The actions we are announcing today demonstrate IBM’s continuing resolve to deal aggressively with the difficult transition that is occurring in the computer industry, said IBM chairman John Akers as he announced the devastating new downsizing charges the company would be taking with this quarter’s figures: The result will be a stronger and more prosperous […]
The actions we are announcing today demonstrate IBM’s continuing resolve to deal aggressively with the difficult transition that is occurring in the computer industry, said IBM chairman John Akers as he announced the devastating new downsizing charges the company would be taking with this quarter’s figures: The result will be a stronger and more prosperous IBM. Well it may be, but it will be a very much smaller IBM than the one with which we are all familiar. The enormity of exactly what IBM was saying on Tuesday took a few hours to sink in, but the company was announcing nothing less than the death of the mainframe – and accelerating that process enormously. At the analysts’ briefing, Akers said that mainframes are still very important, but added that IBM will now focus more on services and software. A fundamental part of our discussions reflect the reality of the changing nature in this economic environment regarding mainframes. It is hard to credit exactly what IBM said on Tuesday, and what it didn’t say. It didn’t say that it was cutting costs in all parts of the business, and that there would be consolidation of facilities in various parts of the company, and go on to give vague and ambiguous answers when pressed to say just where the cuts would fall – and as we all know, IBM is a past master at that kind of dissimulation.

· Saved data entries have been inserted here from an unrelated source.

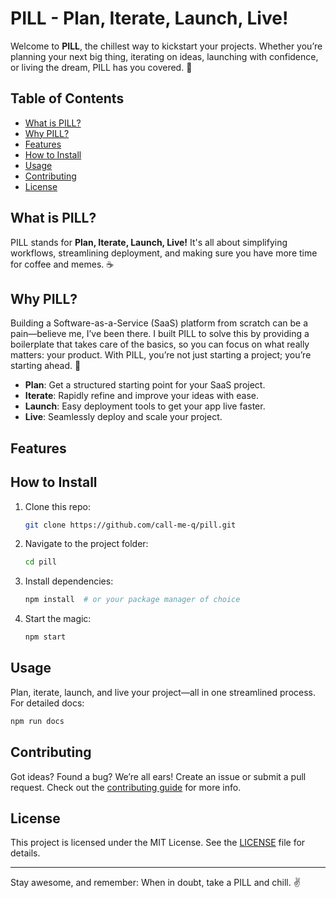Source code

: # PILL - Plan, Iterate, Launch, Live!

Welcome to **PILL**, the chillest way to kickstart your projects. Whether you’re planning your next big thing, iterating on ideas, launching with confidence, or living the dream, PILL has you covered. 🚀

## Table of Contents

- [What is PILL?](#what-is-pill)
- [Why PILL?](#why-pill)
- [Features](#features)
- [How to Install](#how-to-install)
- [Usage](#usage)
- [Contributing](#contributing)
- [License](#license)

## What is PILL?

PILL stands for **Plan, Iterate, Launch, Live!** It's all about simplifying workflows, streamlining deployment, and making sure you have more time for coffee and memes. ☕

## Why PILL?

Building a Software-as-a-Service (SaaS) platform from scratch can be a pain—believe me, I’ve been there. I built PILL to solve this by providing a boilerplate that takes care of the basics, so you can focus on what really matters: your product. With PILL, you’re not just starting a project; you’re starting ahead. 🚀

- **Plan**: Get a structured starting point for your SaaS project.
- **Iterate**: Rapidly refine and improve your ideas with ease.
- **Launch**: Easy deployment tools to get your app live faster.
- **Live**: Seamlessly deploy and scale your project.

## Features

## How to Install

1. Clone this repo:
   ```bash
   git clone https://github.com/call-me-q/pill.git
   ```
2. Navigate to the project folder:
   ```bash
   cd pill
   ```
3. Install dependencies:
   ```bash
   npm install  # or your package manager of choice
   ```
4. Start the magic:
   ```bash
   npm start
   ```

## Usage

Plan, iterate, launch, and live your project—all in one streamlined process. For detailed docs:

```bash
npm run docs
```

## Contributing

Got ideas? Found a bug? We’re all ears! Create an issue or submit a pull request. Check out the [contributing guide](CONTRIBUTING.md) for more info.

## License

This project is licensed under the MIT License. See the [LICENSE](LICENSE) file for details.

---

Stay awesome, and remember: When in doubt, take a PILL and chill. ✌️
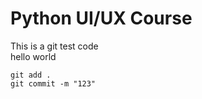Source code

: # Python UI/UX Course
This is a git test code </br>
hello world

```
git add .
git commit -m "123"
```
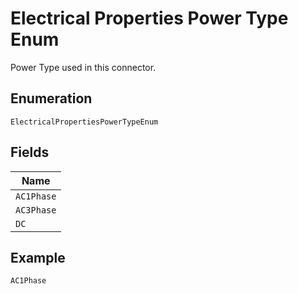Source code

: 
# Electrical Properties Power Type Enum

Power Type used in this connector.

## Enumeration

`ElectricalPropertiesPowerTypeEnum`

## Fields

| Name |
|  --- |
| `AC1Phase` |
| `AC3Phase` |
| `DC` |

## Example

```
AC1Phase
```

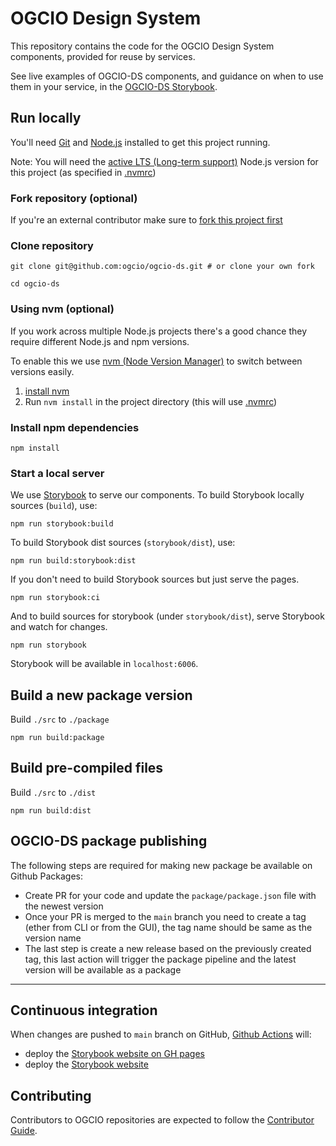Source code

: # OGCIO Design System

This repository contains the code for the OGCIO Design System components, provided for reuse by services.

See live examples of OGCIO-DS components, and guidance on when to use them in your service, in the [OGCIO-DS Storybook](https://storybook.design-system.ogcio.gov.ie/).

## Run locally

You'll need [Git](https://help.github.com/articles/set-up-git/) and [Node.js](https://nodejs.org/en/) installed to get this project running.

Note: You will need the [active LTS (Long-term support)](https://github.com/nodejs/Release#release-schedule) Node.js version for this project (as specified in [.nvmrc](./.nvmrc))

### Fork repository (optional)
If you're an external contributor make sure to [fork this project first](https://help.github.com/articles/fork-a-repo/)

### Clone repository
```
git clone git@github.com:ogcio/ogcio-ds.git # or clone your own fork

cd ogcio-ds
```

### Using nvm (optional)
If you work across multiple Node.js projects there's a good chance they require different Node.js and npm versions.

To enable this we use [nvm (Node Version Manager)](https://github.com/creationix/nvm) to switch between versions easily.

1. [install nvm](https://github.com/creationix/nvm#installation)
2. Run `nvm install` in the project directory (this will use [.nvmrc](./.nvmrc))

### Install npm dependencies
```
npm install
```

### Start a local server

We use [Storybook](https://storybook.js.org/) to serve our components. To build Storybook locally sources (`build`), use:
```
npm run storybook:build
```

To build Storybook dist sources (`storybook/dist`), use:
```
npm run build:storybook:dist
```

If you don't need to build Storybook sources but just serve the pages.
```
npm run storybook:ci
```

And to build sources for storybook (under `storybook/dist`), serve Storybook and watch for changes.
```
npm run storybook
```
Storybook will be available in `localhost:6006`.


## Build a new package version
Build `./src` to `./package`
```
npm run build:package
```

## Build pre-compiled files
Build `./src` to `./dist`
```
npm run build:dist
```

## OGCIO-DS package publishing

The following steps are required for making new package be available on Github Packages:
* Create PR for your code and update the `package/package.json` file with the newest version
* Once your PR is merged to the `main` branch you need to create a tag (ether from CLI or from the GUI), the tag name should be same as the version name
* The last step is create a new release based on the previously created tag, this last action will trigger the package pipeline and the latest version will be available as a package


--------------------

## Continuous integration

When changes are pushed to `main` branch on GitHub, [Github Actions][github-actions] will:

- deploy the [Storybook website on GH pages](https://ogcio.github.io/ogcio-ds/)
- deploy the [Storybook website](https://storybook.design-system.ogcio.gov.ie/)


[github-actions]: https://github.com/ogcio/ogcio-ds/tree/main/.github/workflows

## Contributing

Contributors to OGCIO repositories are expected to follow the [Contributor Guide](https://ogcio.github.io/ogcio-ds-website/help/how-to-contribute/).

No, it came right out and said the consolidations would come in mainframe, mainframe disk and mainframe chip plants. It then said that it would be cutting its $6,000m-plus research and development budget by $1,000m – a whopping 16% – next year, leaving little doubt in anyone’s mind that mainframe hardware and software research and development would bear the brunt of the cuts. It has to be recognised that its announcements were being made to a largely financial audience on Wall Street that had long been calling for just those kinds of cut. Many years ago, Denis Healey thrilled a Labour Party Conference in opposition by declaring that when Labour came to power and he was Chancellor of the Exchequer, he would squeeze the rich until the pips squeaked. When he duly became Chancellor, his job was made incomparably harder by the extent to which the people that he regarded as rich reorganised their affairs so that almost all the pips he wanted to squeak were safely out of his reach. In vain he protested that what he’d said shouldn’t have been taken seriously, that it was addressed purely to the Party Faithful, and wasn’t intended to be heard or taken on board by anyone else – even if the speech did play big both live and in recorded highlights on prime time television.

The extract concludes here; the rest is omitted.